Participants in this workshop will learn strategies for promoting adult development through reflective conferencing. At City-As-School, an experiential learning school in New York City, we have found reflective conferencing to be a powerful tool for goal setting, reflection and, ultimately, developmental growth on the part of teachers. We will examine the conferencing model used at City-As-School and the developmental theory that underpins it through a video analysis and text-based discussion. Participants will also have an opportunity to practice conferencing and generate ideas for using conferencing in their own schools.
While the design and implementation of personalized learning requires the full participation of all stakeholders and involves all educators in schools and central offices, the role of school leaders in shepherding this transition is crucial. In addition to serving as instructional leaders who must have a full understanding of how to support the growth and development of teachers, school leaders must also be able to successfully navigate the sometimes challenging waters associated with leading this work, requiring significant amounts of moral courage, communication skills, and strategic thinking. Through texts, reflection, case studies, and discussions, participants will explore leadership mindfully.
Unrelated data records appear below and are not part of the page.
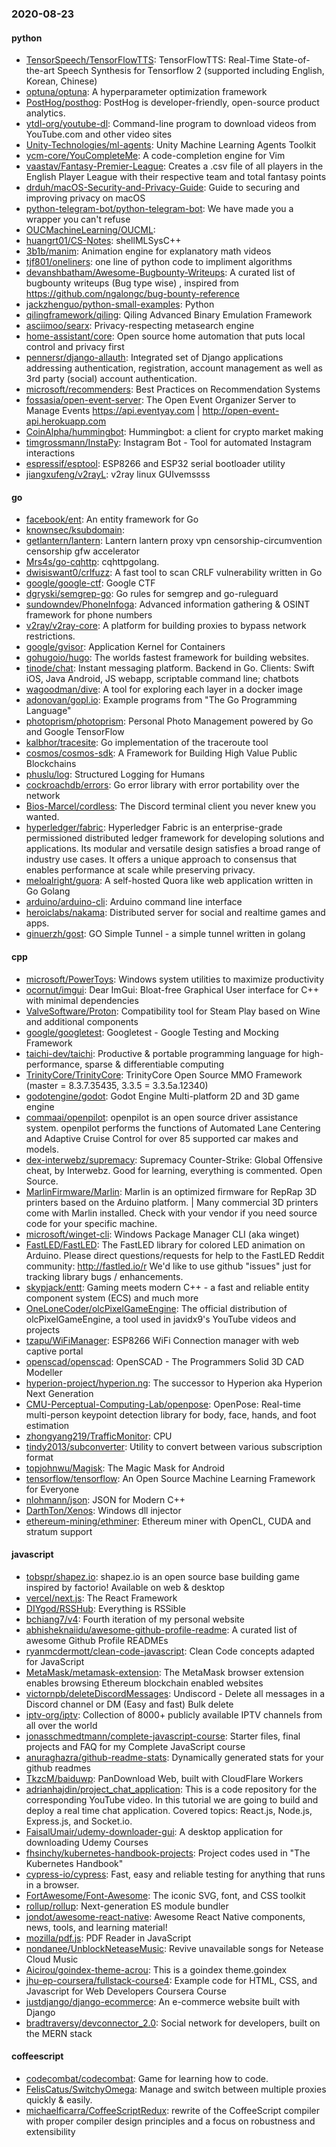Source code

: ### 2020-08-23

#### python
* [TensorSpeech/TensorFlowTTS](https://github.com/TensorSpeech/TensorFlowTTS):  TensorFlowTTS: Real-Time State-of-the-art Speech Synthesis for Tensorflow 2 (supported including English, Korean, Chinese)
* [optuna/optuna](https://github.com/optuna/optuna): A hyperparameter optimization framework
* [PostHog/posthog](https://github.com/PostHog/posthog):  PostHog is developer-friendly, open-source product analytics.
* [ytdl-org/youtube-dl](https://github.com/ytdl-org/youtube-dl): Command-line program to download videos from YouTube.com and other video sites
* [Unity-Technologies/ml-agents](https://github.com/Unity-Technologies/ml-agents): Unity Machine Learning Agents Toolkit
* [ycm-core/YouCompleteMe](https://github.com/ycm-core/YouCompleteMe): A code-completion engine for Vim
* [vaastav/Fantasy-Premier-League](https://github.com/vaastav/Fantasy-Premier-League): Creates a .csv file of all players in the English Player League with their respective team and total fantasy points
* [drduh/macOS-Security-and-Privacy-Guide](https://github.com/drduh/macOS-Security-and-Privacy-Guide): Guide to securing and improving privacy on macOS
* [python-telegram-bot/python-telegram-bot](https://github.com/python-telegram-bot/python-telegram-bot): We have made you a wrapper you can't refuse
* [OUCMachineLearning/OUCML](https://github.com/OUCMachineLearning/OUCML): 
* [huangrt01/CS-Notes](https://github.com/huangrt01/CS-Notes): shellMLSysC++
* [3b1b/manim](https://github.com/3b1b/manim): Animation engine for explanatory math videos
* [tjf801/oneliners](https://github.com/tjf801/oneliners): one line of python code to impliment algorithms
* [devanshbatham/Awesome-Bugbounty-Writeups](https://github.com/devanshbatham/Awesome-Bugbounty-Writeups): A curated list of bugbounty writeups (Bug type wise) , inspired from https://github.com/ngalongc/bug-bounty-reference
* [jackzhenguo/python-small-examples](https://github.com/jackzhenguo/python-small-examples):  Python 
* [qilingframework/qiling](https://github.com/qilingframework/qiling): Qiling Advanced Binary Emulation Framework
* [asciimoo/searx](https://github.com/asciimoo/searx): Privacy-respecting metasearch engine
* [home-assistant/core](https://github.com/home-assistant/core):  Open source home automation that puts local control and privacy first
* [pennersr/django-allauth](https://github.com/pennersr/django-allauth): Integrated set of Django applications addressing authentication, registration, account management as well as 3rd party (social) account authentication.
* [microsoft/recommenders](https://github.com/microsoft/recommenders): Best Practices on Recommendation Systems
* [fossasia/open-event-server](https://github.com/fossasia/open-event-server): The Open Event Organizer Server to Manage Events https://api.eventyay.com | http://open-event-api.herokuapp.com
* [CoinAlpha/hummingbot](https://github.com/CoinAlpha/hummingbot): Hummingbot: a client for crypto market making
* [timgrossmann/InstaPy](https://github.com/timgrossmann/InstaPy):  Instagram Bot - Tool for automated Instagram interactions
* [espressif/esptool](https://github.com/espressif/esptool): ESP8266 and ESP32 serial bootloader utility
* [jiangxufeng/v2rayL](https://github.com/jiangxufeng/v2rayL): v2ray linux GUIvemssss

#### go
* [facebook/ent](https://github.com/facebook/ent): An entity framework for Go
* [knownsec/ksubdomain](https://github.com/knownsec/ksubdomain): 
* [getlantern/lantern](https://github.com/getlantern/lantern): Lantern         lantern proxy vpn censorship-circumvention censorship gfw accelerator
* [Mrs4s/go-cqhttp](https://github.com/Mrs4s/go-cqhttp): cqhttpgolang.
* [dwisiswant0/crlfuzz](https://github.com/dwisiswant0/crlfuzz): A fast tool to scan CRLF vulnerability written in Go
* [google/google-ctf](https://github.com/google/google-ctf): Google CTF
* [dgryski/semgrep-go](https://github.com/dgryski/semgrep-go): Go rules for semgrep and go-ruleguard
* [sundowndev/PhoneInfoga](https://github.com/sundowndev/PhoneInfoga): Advanced information gathering & OSINT framework for phone numbers
* [v2ray/v2ray-core](https://github.com/v2ray/v2ray-core): A platform for building proxies to bypass network restrictions.
* [google/gvisor](https://github.com/google/gvisor): Application Kernel for Containers
* [gohugoio/hugo](https://github.com/gohugoio/hugo): The worlds fastest framework for building websites.
* [tinode/chat](https://github.com/tinode/chat): Instant messaging platform. Backend in Go. Clients: Swift iOS, Java Android, JS webapp, scriptable command line; chatbots
* [wagoodman/dive](https://github.com/wagoodman/dive): A tool for exploring each layer in a docker image
* [adonovan/gopl.io](https://github.com/adonovan/gopl.io): Example programs from "The Go Programming Language"
* [photoprism/photoprism](https://github.com/photoprism/photoprism): Personal Photo Management powered by Go and Google TensorFlow
* [kalbhor/tracesite](https://github.com/kalbhor/tracesite): Go implementation of the traceroute tool
* [cosmos/cosmos-sdk](https://github.com/cosmos/cosmos-sdk):  A Framework for Building High Value Public Blockchains 
* [phuslu/log](https://github.com/phuslu/log): Structured Logging for Humans
* [cockroachdb/errors](https://github.com/cockroachdb/errors): Go error library with error portability over the network
* [Bios-Marcel/cordless](https://github.com/Bios-Marcel/cordless): The Discord terminal client you never knew you wanted.
* [hyperledger/fabric](https://github.com/hyperledger/fabric): Hyperledger Fabric is an enterprise-grade permissioned distributed ledger framework for developing solutions and applications. Its modular and versatile design satisfies a broad range of industry use cases. It offers a unique approach to consensus that enables performance at scale while preserving privacy.
* [meloalright/guora](https://github.com/meloalright/guora):  A self-hosted Quora like web application written in Go  Golang  
* [arduino/arduino-cli](https://github.com/arduino/arduino-cli): Arduino command line interface
* [heroiclabs/nakama](https://github.com/heroiclabs/nakama): Distributed server for social and realtime games and apps.
* [ginuerzh/gost](https://github.com/ginuerzh/gost): GO Simple Tunnel - a simple tunnel written in golang

#### cpp
* [microsoft/PowerToys](https://github.com/microsoft/PowerToys): Windows system utilities to maximize productivity
* [ocornut/imgui](https://github.com/ocornut/imgui): Dear ImGui: Bloat-free Graphical User interface for C++ with minimal dependencies
* [ValveSoftware/Proton](https://github.com/ValveSoftware/Proton): Compatibility tool for Steam Play based on Wine and additional components
* [google/googletest](https://github.com/google/googletest): Googletest - Google Testing and Mocking Framework
* [taichi-dev/taichi](https://github.com/taichi-dev/taichi): Productive & portable programming language for high-performance, sparse & differentiable computing
* [TrinityCore/TrinityCore](https://github.com/TrinityCore/TrinityCore): TrinityCore Open Source MMO Framework (master = 8.3.7.35435, 3.3.5 = 3.3.5a.12340)
* [godotengine/godot](https://github.com/godotengine/godot): Godot Engine  Multi-platform 2D and 3D game engine
* [commaai/openpilot](https://github.com/commaai/openpilot): openpilot is an open source driver assistance system. openpilot performs the functions of Automated Lane Centering and Adaptive Cruise Control for over 85 supported car makes and models.
* [dex-interwebz/supremacy](https://github.com/dex-interwebz/supremacy): Supremacy Counter-Strike: Global Offensive cheat, by Interwebz. Good for learning, everything is commented. Open Source.
* [MarlinFirmware/Marlin](https://github.com/MarlinFirmware/Marlin): Marlin is an optimized firmware for RepRap 3D printers based on the Arduino platform. | Many commercial 3D printers come with Marlin installed. Check with your vendor if you need source code for your specific machine.
* [microsoft/winget-cli](https://github.com/microsoft/winget-cli): Windows Package Manager CLI (aka winget)
* [FastLED/FastLED](https://github.com/FastLED/FastLED): The FastLED library for colored LED animation on Arduino. Please direct questions/requests for help to the FastLED Reddit community: http://fastled.io/r We'd like to use github "issues" just for tracking library bugs / enhancements.
* [skypjack/entt](https://github.com/skypjack/entt): Gaming meets modern C++ - a fast and reliable entity component system (ECS) and much more
* [OneLoneCoder/olcPixelGameEngine](https://github.com/OneLoneCoder/olcPixelGameEngine): The official distribution of olcPixelGameEngine, a tool used in javidx9's YouTube videos and projects
* [tzapu/WiFiManager](https://github.com/tzapu/WiFiManager): ESP8266 WiFi Connection manager with web captive portal
* [openscad/openscad](https://github.com/openscad/openscad): OpenSCAD - The Programmers Solid 3D CAD Modeller
* [hyperion-project/hyperion.ng](https://github.com/hyperion-project/hyperion.ng): The successor to Hyperion aka Hyperion Next Generation
* [CMU-Perceptual-Computing-Lab/openpose](https://github.com/CMU-Perceptual-Computing-Lab/openpose): OpenPose: Real-time multi-person keypoint detection library for body, face, hands, and foot estimation
* [zhongyang219/TrafficMonitor](https://github.com/zhongyang219/TrafficMonitor): CPU
* [tindy2013/subconverter](https://github.com/tindy2013/subconverter): Utility to convert between various subscription format
* [topjohnwu/Magisk](https://github.com/topjohnwu/Magisk): The Magic Mask for Android
* [tensorflow/tensorflow](https://github.com/tensorflow/tensorflow): An Open Source Machine Learning Framework for Everyone
* [nlohmann/json](https://github.com/nlohmann/json): JSON for Modern C++
* [DarthTon/Xenos](https://github.com/DarthTon/Xenos): Windows dll injector
* [ethereum-mining/ethminer](https://github.com/ethereum-mining/ethminer): Ethereum miner with OpenCL, CUDA and stratum support

#### javascript
* [tobspr/shapez.io](https://github.com/tobspr/shapez.io): shapez.io is an open source base building game inspired by factorio! Available on web & desktop
* [vercel/next.js](https://github.com/vercel/next.js): The React Framework
* [DIYgod/RSSHub](https://github.com/DIYgod/RSSHub):  Everything is RSSible
* [bchiang7/v4](https://github.com/bchiang7/v4): Fourth iteration of my personal website
* [abhisheknaiidu/awesome-github-profile-readme](https://github.com/abhisheknaiidu/awesome-github-profile-readme):  A curated list of awesome Github Profile READMEs 
* [ryanmcdermott/clean-code-javascript](https://github.com/ryanmcdermott/clean-code-javascript):  Clean Code concepts adapted for JavaScript
* [MetaMask/metamask-extension](https://github.com/MetaMask/metamask-extension):   The MetaMask browser extension enables browsing Ethereum blockchain enabled websites
* [victornpb/deleteDiscordMessages](https://github.com/victornpb/deleteDiscordMessages): Undiscord - Delete all messages in a Discord channel or DM (Easy and fast) Bulk delete
* [iptv-org/iptv](https://github.com/iptv-org/iptv): Collection of 8000+ publicly available IPTV channels from all over the world
* [jonasschmedtmann/complete-javascript-course](https://github.com/jonasschmedtmann/complete-javascript-course): Starter files, final projects and FAQ for my Complete JavaScript course
* [anuraghazra/github-readme-stats](https://github.com/anuraghazra/github-readme-stats):  Dynamically generated stats for your github readmes
* [TkzcM/baiduwp](https://github.com/TkzcM/baiduwp): PanDownload Web, built with CloudFlare Workers
* [adrianhajdin/project_chat_application](https://github.com/adrianhajdin/project_chat_application): This is a code repository for the corresponding YouTube video. In this tutorial we are going to build and deploy a real time chat application. Covered topics: React.js, Node.js, Express.js, and Socket.io.
* [FaisalUmair/udemy-downloader-gui](https://github.com/FaisalUmair/udemy-downloader-gui): A desktop application for downloading Udemy Courses
* [fhsinchy/kubernetes-handbook-projects](https://github.com/fhsinchy/kubernetes-handbook-projects): Project codes used in "The Kubernetes Handbook" 
* [cypress-io/cypress](https://github.com/cypress-io/cypress): Fast, easy and reliable testing for anything that runs in a browser.
* [FortAwesome/Font-Awesome](https://github.com/FortAwesome/Font-Awesome): The iconic SVG, font, and CSS toolkit
* [rollup/rollup](https://github.com/rollup/rollup): Next-generation ES module bundler
* [jondot/awesome-react-native](https://github.com/jondot/awesome-react-native): Awesome React Native components, news, tools, and learning material!
* [mozilla/pdf.js](https://github.com/mozilla/pdf.js): PDF Reader in JavaScript
* [nondanee/UnblockNeteaseMusic](https://github.com/nondanee/UnblockNeteaseMusic): Revive unavailable songs for Netease Cloud Music
* [Aicirou/goindex-theme-acrou](https://github.com/Aicirou/goindex-theme-acrou): This is a goindex theme.goindex
* [jhu-ep-coursera/fullstack-course4](https://github.com/jhu-ep-coursera/fullstack-course4): Example code for HTML, CSS, and Javascript for Web Developers Coursera Course
* [justdjango/django-ecommerce](https://github.com/justdjango/django-ecommerce): An e-commerce website built with Django
* [bradtraversy/devconnector_2.0](https://github.com/bradtraversy/devconnector_2.0): Social network for developers, built on the MERN stack

#### coffeescript
* [codecombat/codecombat](https://github.com/codecombat/codecombat): Game for learning how to code.
* [FelisCatus/SwitchyOmega](https://github.com/FelisCatus/SwitchyOmega): Manage and switch between multiple proxies quickly & easily.
* [michaelficarra/CoffeeScriptRedux](https://github.com/michaelficarra/CoffeeScriptRedux):  rewrite of the CoffeeScript compiler with proper compiler design principles and a focus on robustness and extensibility
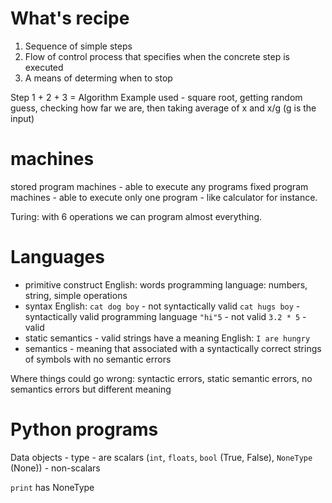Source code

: # What's recipe

1. Sequence of simple steps
2. Flow of control process that specifies when the concrete step is executed
3. A means of determing when to stop

Step 1 + 2 + 3 = Algorithm
Example used - square root, getting random guess, checking how far we are, then taking average of x and x/g (g is the input)

# machines
stored program machines - able to execute any programs
fixed program machines - able to execute only one program - like calculator for instance.

Turing: with 6 operations we can program almost everything.

# Languages

- primitive construct
    English: words
    programming language: numbers, string, simple operations
- syntax
    English:
     `cat dog boy` - not syntactically valid
     `cat hugs boy` - syntactically valid
    programming language 
     `"hi"5` - not valid
     `3.2 * 5` - valid
- static semantics - valid strings have a meaning
    English:
     `I are hungry`
- semantics - meaning that associated with a syntactically correct strings of symbols with no semantic errors

Where things could go wrong:
    syntactic errors, static semantic errors, no semantics errors but different meaning

# Python programs 

Data objects - type
    - are scalars (`int`, `floats`, `bool` (True, False), `NoneType` (None))
    - non-scalars

`print` has NoneType
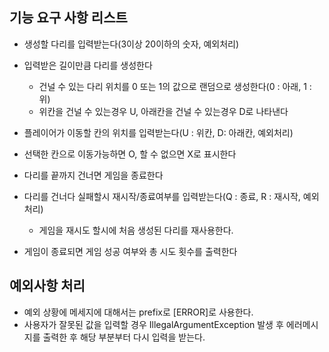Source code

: ## 기능 요구 사항 리스트

- 생성할 다리를 입력받는다(3이상 20이하의 숫자, 예외처리)
- 입력받은 길이만큼 다리를 생성한다
  - 건널 수 있는 다리 위치를 0 또는 1의 값으로 랜덤으로 생성한다(0 : 아래, 1 : 위)
  - 위칸을 건널 수 있는경우 U, 아래칸을 건널 수 있는경우 D로 나타낸다
- 플레이어가 이동할 칸의 위치를 입력받는다(U : 위칸, D: 아래칸, 예외처리)
- 선택한 칸으로 이동가능하면 O, 할 수 없으면 X로 표시한다
- 다리를 끝까지 건너면 게임을 종료한다

- 다리를 건너다 실패할시 재시작/종료여부를 입력받는다(Q : 종료, R : 재시작, 예외처리) 
  - 게임을 재시도 할시에 처음 생성된 다리를 재사용한다.
- 게임이 종료되면 게임 성공 여부와 총 시도 횟수를 출력한다  

## 예외사항 처리

- 예외 상황에 메세지에 대해서는 prefix로 [ERROR]로 사용한다.
- 사용자가 잘못된 값을 입력할 경우 IllegalArgumentException 발생 후 에러메시지를 출력한 후 해당 부분부터 다시 입력을 받는다.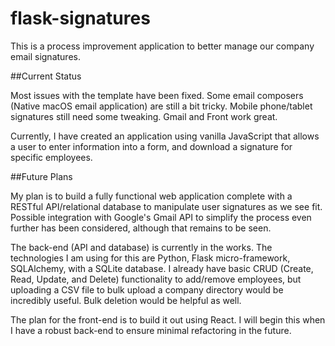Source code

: # flask-signatures

This is a process improvement application to better manage our company email signatures. 

##Current Status

Most issues with the template have been fixed. Some email composers (Native macOS email application) are still a bit tricky. Mobile phone/tablet signatures still need some tweaking. Gmail and Front work great. 

Currently, I have created an application using vanilla JavaScript that allows a user to enter information into a form, and download a signature for specific employees.

##Future Plans

My plan is to build a fully functional web application complete with a RESTful API/relational database to manipulate user signatures as we see fit. Possible integration with Google's Gmail API to simplify the process even further has been considered, although that remains to be seen.

The back-end (API and database) is currently in the works. The technologies I am using for this are Python, Flask micro-framework, SQLAlchemy, with a SQLite database. I already have basic CRUD (Create, Read, Update, and Delete) functionality to add/remove employees, but uploading a CSV file to bulk upload a company directory would be incredibly useful. Bulk deletion would be helpful as well.

The plan for the front-end is to build it out using React. I will begin this when I have a robust back-end to ensure minimal refactoring in the future. 
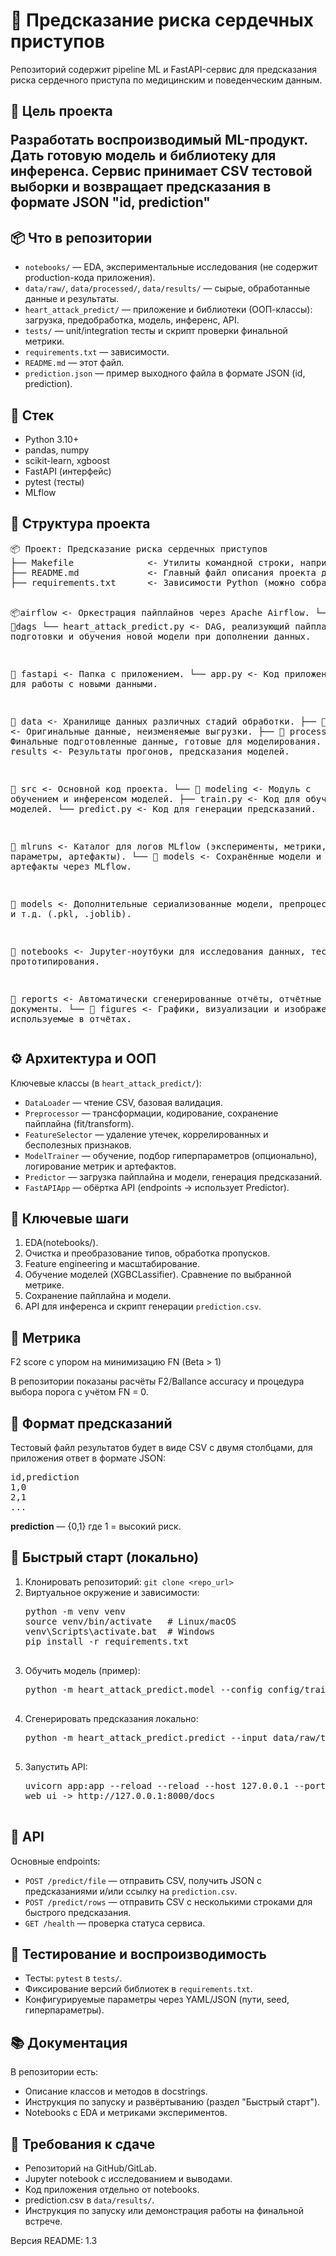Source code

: <!DOCTYPE html>
<html lang="ru">
<body>

<h1>💓 Предсказание риска сердечных приступов</h1>

<p>Репозиторий содержит pipeline ML и FastAPI-сервис для предсказания риска сердечного приступа по медицинским и поведенческим данным.</p>

<h2>🎯 Цель проекта</p>
<p>Разработать воспроизводимый ML-продукт. Дать готовую модель и библиотеку для инференса. Сервис принимает CSV тестовой выборки и возвращает предсказания в формате JSON "id, prediction"</p>

<h2>📦 Что в репозитории</h2>
<ul>
  <li><code>notebooks/</code> — EDA, экспериментальные исследования (не содержит production-кода приложения).</li>
  <li><code>data/raw/</code>, <code>data/processed/</code>, <code>data/results/</code> — сырые, обработанные данные и результаты.</li>
  <li><code>heart_attack_predict/</code> — приложение и библиотеки (ООП-классы): загрузка, предобработка, модель, инференс, API.</li>
  <li><code>tests/</code> — unit/integration тесты и скрипт проверки финальной метрики.</li>
  <li><code>requirements.txt</code> — зависимости.</li>
  <li><code>README.md</code> — этот файл.</li>
  <li><code>prediction.json</code> — пример выходного файла в формате JSON (id, prediction).</li>
</ul>

<h2>🧩 Стек</h2>
<ul>
  <li>Python 3.10+</li>
  <li>pandas, numpy</li>
  <li>scikit-learn, xgboost</li>
  <li>FastAPI (интерфейс)</li>
  <li>pytest (тесты)</li>
  <li>MLflow</li>
</ul>

<h2>📁 Структура проекта</h2>
<pre>
📦 Проект: Предсказание риска сердечных приступов
├── Makefile              <- Утилиты командной строки, например: make data, make train.
├── README.md             <- Главный файл описания проекта для разработчиков и пользователей.
├── requirements.txt      <- Зависимости Python (можно собрать через pip freeze > requirements.txt).

📦airflow                 <- Оркестрация пайплайнов через Apache Airflow.
 └── 📂dags
     └── heart_attack_predict.py  <- DAG, реализующий пайплайн подготовки и обучения новой модели при дополнении данных.

📁 fastapi                <- Папка с приложением.
 └── app.py                <- Код приложения для работы с новыми данными.

📁 data                   <- Хранилище данных различных стадий обработки.
├── 📁 raw                <- Оригинальные данные, неизменяемые выгрузки.
├── 📁 processed          <- Финальные подготовленные данные, готовые для моделирования.
└── 📁 results            <- Результаты прогонов, предсказания моделей.

📁 src                    <- Основной код проекта.
└── 📁 modeling           <- Модуль с обучением и инференсом моделей.
    ├── train.py          <- Код для обучения моделей.
    └── predict.py        <- Код для генерации предсказаний.

📁 mlruns                 <- Каталог для логов MLflow (эксперименты, метрики, параметры, артефакты).
└── 📁 models             <- Сохранённые модели и артефакты через MLflow.

📁 models                 <- Дополнительные сериализованные модели, препроцессоры и т.д. (.pkl, .joblib).

📁 notebooks              <- Jupyter-ноутбуки для исследования данных, тестов и прототипирования.

📁 reports                <- Автоматически сгенерированные отчёты, отчётные документы.
└── 📁 figures            <- Графики, визуализации и изображения, используемые в отчётах.
</pre>

<h2>⚙️ Архитектура и ООП</h2>
<p>Ключевые классы (в <code>heart_attack_predict/</code>):</p>
<ul>
  <li><code>DataLoader</code> — чтение CSV, базовая валидация.</li>
  <li><code>Preprocessor</code> — трансформации, кодирование, сохранение пайплайна (fit/transform).</li>
  <li><code>FeatureSelector</code> — удаление утечек, коррелированных и бесполезных признаков.</li>
  <li><code>ModelTrainer</code> — обучение, подбор гиперпараметров (опционально), логирование метрик и артефактов.</li>
  <li><code>Predictor</code> — загрузка пайплайна и модели, генерация предсказаний.</li>
  <li><code>FastAPIApp</code> — обёртка API (endpoints -> использует Predictor).</li>
</ul>

<h2>🔬 Ключевые шаги</h2>
<ol>
  <li>EDA(notebooks/).</li>
  <li>Очистка и преобразование типов, обработка пропусков.</li>
  <li>Feature engineering и масштабирование.</li>
  <li>Обучение моделей (XGBCLassifier). Сравнение по выбранной метрике.</li>
  <li>Сохранение пайплайна и модели.</li>
  <li>API для инференса и скрипт генерации <code>prediction.csv</code>.</li>
</ol>

<h2>📐 Метрика</h2>
<p>F2 score с упором на минимизацию FN (Beta > 1)</p>
<p>В репозитории показаны расчёты F2/Ballance accuracy и процедура выбора порога с учётом FN = 0.</p>

<h2>📁 Формат предсказаний</h2>
<p>Тестовый файл результатов будет в виде CSV с двумя столбцами, для приложения ответ в формате JSON:</p>
<pre>
id,prediction
1,0
2,1
...
</pre>
<p><strong>prediction</strong> — {0,1} где 1 = высокий риск.</p>

<h2>🚀 Быстрый старт (локально)</h2>
<ol>
  <li>Клонировать репозиторий: <code>git clone &lt;repo_url&gt;</code></li>
  <li>Виртуальное окружение и зависимости:
    <pre>
python -m venv venv
source venv/bin/activate   # Linux/macOS
venv\Scripts\activate.bat  # Windows
pip install -r requirements.txt
    </pre>
  </li>
  <li>Обучить модель (пример):
    <pre>
python -m heart_attack_predict.model --config config/train_config.yaml
    </pre>
  </li>
  <li>Сгенерировать предсказания локально:
    <pre>
python -m heart_attack_predict.predict --input data/raw/test.csv --output data/results/prediction.csv
    </pre>
  </li>
  <li>Запустить API:
    <pre>
uvicorn app:app --reload --reload --host 127.0.0.1 --port 8000
web ui -> http://127.0.0.1:8000/docs
    </pre>
  </li>
</ol>

<h2>🔧 API</h2>
<p>Основные endpoints:</p>
<ul>
  <li><code>POST /predict/file</code> — отправить CSV, получить JSON с предсказаниями и/или ссылку на <code>prediction.csv</code>.</li>
  <li><code>POST /predict/rows</code> — отправить CSV с несколькими строками для быстрого предсказания.</li>
  <li><code>GET /health</code> — проверка статуса сервиса.</li>
</ul>

<h2>🧪 Тестирование и воспроизводимость</h2>
<ul>
  <li>Тесты: <code>pytest</code> в <code>tests/</code>.</li>
  <li>Фиксирование версий библиотек в <code>requirements.txt</code>.</li>
  <li>Конфигурируемые параметры через YAML/JSON (пути, seed, гиперпараметры).</li>
</ul>

<h2>📚 Документация</h2>
<p>В репозитории есть:</p>
<ul>
  <li>Описание классов и методов в docstrings.</li>
  <li>Инструкция по запуску и развёртыванию (раздел "Быстрый старт").</li>
  <li>Notebooks с EDA и метриками экспериментов.</li>
</ul>

<h2>📝 Требования к сдаче</h2>
<ul>
  <li>Репозиторий на GitHub/GitLab.</li>
  <li>Jupyter notebook с исследованием и выводами.</li>
  <li>Код приложения отдельно от notebooks.</li>
  <li>prediction.csv в <code>data/results/</code>.</li>
  <li>Инструкция по запуску или демонстрация работы на финальной встрече.</li>
</ul>

<footer>
  <p>Версия README: 1.3</p>
</footer>

</body>
</html>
The James Baldwin School was founded on a belief that teachers and administrators would make decisions together. Scaling that up as the faculty increased in number was challenging. In this workshop, participants will learn about and practice a consensus decision-making process that can help your school increase the level of participation of your staff and increase the accountability to put decisions into action. Participants will reflect on the value and challenges that come with large group consensus based decision making, explore our artifacts and protocols, and apply some of these processes towards coming to consensus around a whole school decision.
I grew up in New York City and went to public schools my entire life. I enjoy basketball, football, and baseball. I fanatically collect records, mostly 60s and 70s jazz. I am serious about coffee and I am a home brewer. And my politics are pretty left leaning.
This session will provide an opportunity to reflect on the life and legacies of CES founder Ted Sizer. John Spencer is a graduate of the Brown teacher education program from the 1980s and an historian of education who has been doing research in Ted's papers at Brown and Andover. He will briefly share some nuggets from that research, especially from the 1970s prior to the launching of the Coalition, before opening up a conversation on Ted's work and his significance within the history of school reform from the 1960s into our own time. Whether you were a colleague of Ted's or someone who knew him through his writings or work (or not much at all, and you're curious!), please join us to share and reflect on his importance for you and for American education.
As a sophomore at Brown in 1984, I was fortunate enough to take an Education course with a newly arrived professor named Ted Sizer, who had just published *Horace's Compromise* and launched the Coalition of Essential Schools. Ted and CES quickly became my most important touchstones... Read More →
Saturday December 3, 2016 9:15am - 10:45am EST
Rotunda Room
During this session participants will have an opportunity to learn about the NYC DOE Showcase Schools initiative, a program designed to recognize, celebrate, and share innovative practices through interschool visitations. Storytelling helps frame the day, not for exhibition, but for authentic conversation around what "better" can look like in schools. The creation and sharing of school narratives helps bind schools together through collaboration to achieve a common purpose - student success. In this session participants will learn more about the importance of storytelling and the research that supports it, including how stories can anchor professional learning and provide transformational learning experiences. After hearing a powerful, emotional story from a NYC principal, participants will have the opportunity to think about how they can harness the power of storytelling for school improvement.
Using the Newmann Authentic Intellectual Work rubrics, Fannie Lou Hamer Freedom High School has adapted peer observation to promote collaborative professional development. We believe this form of observation allows teachers to share different strategies used in the classroom and provide valuable feedback to one another. This workshop will focus on how Peer Observations were introduced and implemented into the Fannie Lou Hamer Freedom school community, in collaboration with the Eagle Rock School Professional Development Center.
Much is known about the importance of differentiated instruction in schools, the notion that for teachers to be optimally effective in meeting the needs of all learners, they must understand and apply a range of instructional strategies in the classroom. Much less is known, however, about the importance of differentiated leadership for adult growth and development. Like children, adults also vary in their meaning making systems and serve to benefit from intentional approaches to instructional leadership that attend to their developmental diversity. In this workshop, participants will learn about, share experiences with, and begin to practice Developmentally-Oriented Instructional Leadership (DOIL), an approach to teacher development based not on the all-too-common "Gotcha!" but rather "I've got ya'!"
In an era of curriculum coverage and teaching to the test, classroom models of constructivist learning theory are becoming increasingly rare. Rather than learning to use their minds well, children are being prepared to "do" school. How, then, do we support and convince our newest teachers to develop a practice based on how people learn -- a practice they may have never encountered as students? In this workshop, participants will use structured conversations to collaboratively examine their notions of constructivist learning theory, surface assumptions, and risks associated with learning to teach for meaning-making.